Database Design & SQL Mastery
Indexing, Query Optimization & Transactions
Indexes, query plans, and transaction safety are the topics where backend interviews go from surface-level to deep. This lesson covers how indexes work internally, how to read query plans, and how databases guarantee data integrity under concurrent access.
B-tree Indexes: The Default Workhorse
B-tree (balanced tree) is the default index type in PostgreSQL, MySQL, and most relational databases. It keeps data sorted and allows searches, insertions, and deletions in O(log n) time.
How a B-tree Works
A B-tree is a self-balancing tree where:
- Internal nodes store keys and pointers to child nodes
- Leaf nodes store keys and pointers to actual table rows (heap tuples)
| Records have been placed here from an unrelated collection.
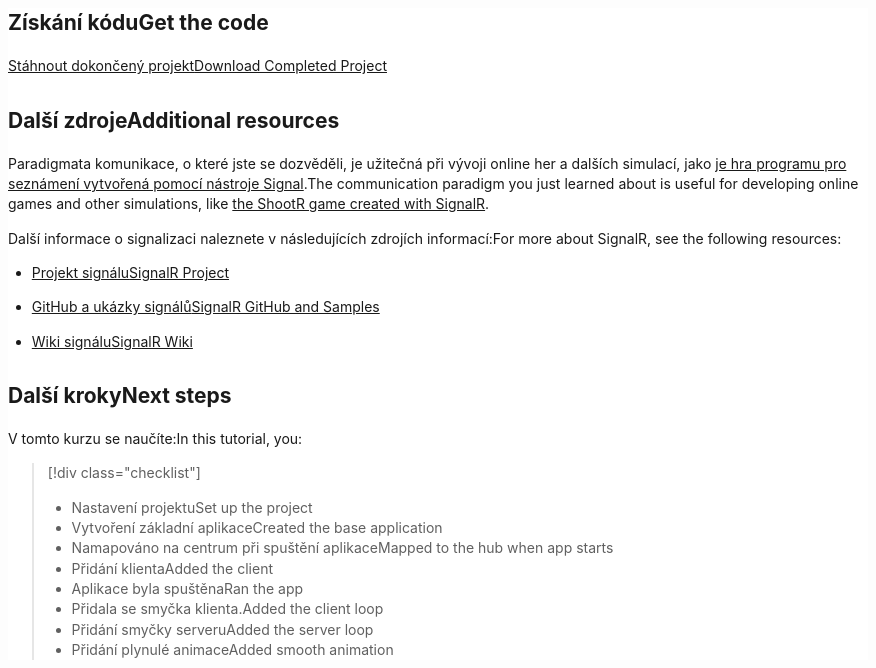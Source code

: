 ## <a name="get-the-code"></a><span data-ttu-id="72d2a-253">Získání kódu</span><span class="sxs-lookup"><span data-stu-id="72d2a-253">Get the code</span></span>

[<span data-ttu-id="72d2a-254">Stáhnout dokončený projekt</span><span class="sxs-lookup"><span data-stu-id="72d2a-254">Download Completed Project</span></span>](https://code.msdn.microsoft.com/SignalR-20-MoveShape-Demo-6285b83a)

## <a name="additional-resources"></a><span data-ttu-id="72d2a-255">Další zdroje</span><span class="sxs-lookup"><span data-stu-id="72d2a-255">Additional resources</span></span>

<span data-ttu-id="72d2a-256">Paradigmata komunikace, o které jste se dozvěděli, je užitečná při vývoji online her a dalších simulací, jako [je hra programu pro seznámení vytvořená pomocí nástroje Signal](https://shootr.azurewebsites.net/).</span><span class="sxs-lookup"><span data-stu-id="72d2a-256">The communication paradigm you just learned about is useful for developing online games and other simulations, like [the ShootR game created with SignalR](https://shootr.azurewebsites.net/).</span></span>

<span data-ttu-id="72d2a-257">Další informace o signalizaci naleznete v následujících zdrojích informací:</span><span class="sxs-lookup"><span data-stu-id="72d2a-257">For more about SignalR, see the following resources:</span></span>

* [<span data-ttu-id="72d2a-258">Projekt signálu</span><span class="sxs-lookup"><span data-stu-id="72d2a-258">SignalR Project</span></span>](http://signalr.net)

* [<span data-ttu-id="72d2a-259">GitHub a ukázky signálů</span><span class="sxs-lookup"><span data-stu-id="72d2a-259">SignalR GitHub and Samples</span></span>](https://github.com/SignalR/SignalR)

* [<span data-ttu-id="72d2a-260">Wiki signálu</span><span class="sxs-lookup"><span data-stu-id="72d2a-260">SignalR Wiki</span></span>](https://github.com/SignalR/SignalR/wiki)

## <a name="next-steps"></a><span data-ttu-id="72d2a-261">Další kroky</span><span class="sxs-lookup"><span data-stu-id="72d2a-261">Next steps</span></span>

<span data-ttu-id="72d2a-262">V tomto kurzu se naučíte:</span><span class="sxs-lookup"><span data-stu-id="72d2a-262">In this tutorial, you:</span></span>

> [!div class="checklist"]
> * <span data-ttu-id="72d2a-263">Nastavení projektu</span><span class="sxs-lookup"><span data-stu-id="72d2a-263">Set up the project</span></span>
> * <span data-ttu-id="72d2a-264">Vytvoření základní aplikace</span><span class="sxs-lookup"><span data-stu-id="72d2a-264">Created the base application</span></span>
> * <span data-ttu-id="72d2a-265">Namapováno na centrum při spuštění aplikace</span><span class="sxs-lookup"><span data-stu-id="72d2a-265">Mapped to the hub when app starts</span></span>
> * <span data-ttu-id="72d2a-266">Přidání klienta</span><span class="sxs-lookup"><span data-stu-id="72d2a-266">Added the client</span></span>
> * <span data-ttu-id="72d2a-267">Aplikace byla spuštěna</span><span class="sxs-lookup"><span data-stu-id="72d2a-267">Ran the app</span></span>
> * <span data-ttu-id="72d2a-268">Přidala se smyčka klienta.</span><span class="sxs-lookup"><span data-stu-id="72d2a-268">Added the client loop</span></span>
> * <span data-ttu-id="72d2a-269">Přidání smyčky serveru</span><span class="sxs-lookup"><span data-stu-id="72d2a-269">Added the server loop</span></span>
> * <span data-ttu-id="72d2a-270">Přidání plynulé animace</span><span class="sxs-lookup"><span data-stu-id="72d2a-270">Added smooth animation</span></span>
- All leaf nodes are at the same depth, guaranteeing O(log n) lookups
- Leaf nodes are linked together in a doubly-linked list, enabling efficient range scans
For a table with 10 million rows, a B-tree index typically has 3-4 levels deep. Finding any row requires reading only 3-4 pages from disk.
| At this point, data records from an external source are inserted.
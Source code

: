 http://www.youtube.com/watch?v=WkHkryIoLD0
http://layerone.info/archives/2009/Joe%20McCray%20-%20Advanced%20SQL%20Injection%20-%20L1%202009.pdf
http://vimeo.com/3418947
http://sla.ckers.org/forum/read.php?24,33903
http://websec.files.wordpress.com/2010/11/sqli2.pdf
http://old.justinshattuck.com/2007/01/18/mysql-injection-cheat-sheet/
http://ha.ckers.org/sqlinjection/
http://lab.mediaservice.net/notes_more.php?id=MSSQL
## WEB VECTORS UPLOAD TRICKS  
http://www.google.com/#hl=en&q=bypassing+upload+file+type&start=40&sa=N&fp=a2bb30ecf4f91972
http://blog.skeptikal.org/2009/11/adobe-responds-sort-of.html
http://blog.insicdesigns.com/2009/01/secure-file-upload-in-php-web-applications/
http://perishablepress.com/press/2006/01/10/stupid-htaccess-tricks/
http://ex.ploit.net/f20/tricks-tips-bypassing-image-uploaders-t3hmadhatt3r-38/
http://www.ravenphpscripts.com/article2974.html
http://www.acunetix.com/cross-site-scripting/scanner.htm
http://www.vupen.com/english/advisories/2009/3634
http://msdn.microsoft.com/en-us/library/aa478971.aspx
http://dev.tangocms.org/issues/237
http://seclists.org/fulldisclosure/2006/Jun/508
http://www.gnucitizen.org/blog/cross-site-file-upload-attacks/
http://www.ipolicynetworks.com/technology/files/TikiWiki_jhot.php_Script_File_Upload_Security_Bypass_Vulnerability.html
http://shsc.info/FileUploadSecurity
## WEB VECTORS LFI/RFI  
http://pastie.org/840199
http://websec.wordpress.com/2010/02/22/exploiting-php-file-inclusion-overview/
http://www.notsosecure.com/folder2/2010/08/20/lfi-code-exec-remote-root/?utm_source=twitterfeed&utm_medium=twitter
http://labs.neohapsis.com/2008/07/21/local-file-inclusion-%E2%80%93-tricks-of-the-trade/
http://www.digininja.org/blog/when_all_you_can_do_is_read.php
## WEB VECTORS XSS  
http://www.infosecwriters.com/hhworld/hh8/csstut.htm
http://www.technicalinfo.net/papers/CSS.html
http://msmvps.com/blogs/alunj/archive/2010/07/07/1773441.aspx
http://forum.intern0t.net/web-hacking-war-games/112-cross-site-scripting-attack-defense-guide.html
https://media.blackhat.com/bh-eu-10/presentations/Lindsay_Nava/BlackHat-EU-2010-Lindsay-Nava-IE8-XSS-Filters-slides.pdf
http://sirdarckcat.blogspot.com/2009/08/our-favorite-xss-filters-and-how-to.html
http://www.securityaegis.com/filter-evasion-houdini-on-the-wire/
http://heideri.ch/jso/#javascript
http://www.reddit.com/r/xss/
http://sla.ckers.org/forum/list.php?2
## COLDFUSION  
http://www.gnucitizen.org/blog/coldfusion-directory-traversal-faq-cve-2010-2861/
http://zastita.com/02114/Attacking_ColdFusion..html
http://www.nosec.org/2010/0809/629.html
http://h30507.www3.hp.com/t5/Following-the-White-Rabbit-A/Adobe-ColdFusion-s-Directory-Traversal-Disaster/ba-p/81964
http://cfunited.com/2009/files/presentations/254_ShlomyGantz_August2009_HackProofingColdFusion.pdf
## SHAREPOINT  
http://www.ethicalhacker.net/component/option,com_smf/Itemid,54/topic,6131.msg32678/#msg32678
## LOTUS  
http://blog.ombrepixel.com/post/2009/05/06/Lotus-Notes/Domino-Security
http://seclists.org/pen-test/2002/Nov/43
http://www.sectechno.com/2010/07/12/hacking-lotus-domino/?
-- Creates a B-tree index (default type)
CREATE INDEX idx_orders_created_at ON orders(created_at);
-- B-tree supports: =, <, >, <=, >=, BETWEEN, IN, IS NULL
-- Also supports ORDER BY without an additional sort step
SELECT * FROM orders
WHERE created_at BETWEEN '2026-01-01' AND '2026-01-31'
ORDER BY created_at DESC;
Hash Indexes
Hash indexes use a hash function to map keys to buckets. They are only useful for equality lookups and cannot support range queries or sorting.
CREATE INDEX idx_users_email_hash ON users USING hash(email);
-- Good: exact match (O(1) average)
SELECT * FROM users WHERE email = 'user@example.com';
-- CANNOT use hash index: range query
SELECT * FROM users WHERE email > 'a' AND email < 'm';
When to use hash indexes: Only when you exclusively query by exact equality on a column and need slightly faster lookups than B-tree. In practice, B-tree is almost always preferred because the performance difference is marginal while B-tree is far more versatile.
Composite Indexes and the Leftmost Prefix Rule
A composite index covers multiple columns. The column order matters critically due to the leftmost prefix rule.
CREATE INDEX idx_orders_user_status_date
ON orders(user_id, status, created_at);
This single index can serve these queries:
| Query Filter | Uses Index? | Reason |
|---|---|---|
WHERE user_id = 5 |
Yes | Leftmost column |
WHERE user_id = 5 AND status = 'shipped' |
Yes | Left two columns |
WHERE user_id = 5 AND status = 'shipped' AND created_at > '2026-01-01' |
Yes | All three columns |
WHERE status = 'shipped' |
No | Skips leftmost column |
WHERE created_at > '2026-01-01' |
No | Skips leftmost columns |
WHERE user_id = 5 AND created_at > '2026-01-01' |
Partial | Uses user_id, skips status for range |
Interview tip: When asked about composite index design, think about your most common query patterns. Place equality columns first, then range columns last. The column with the highest cardinality (most distinct values) should generally come first among equality columns.
Specialized Index Types
GIN Indexes (Generalized Inverted Index)
GIN indexes are designed for values that contain multiple elements -- arrays, JSONB documents, and full-text search vectors.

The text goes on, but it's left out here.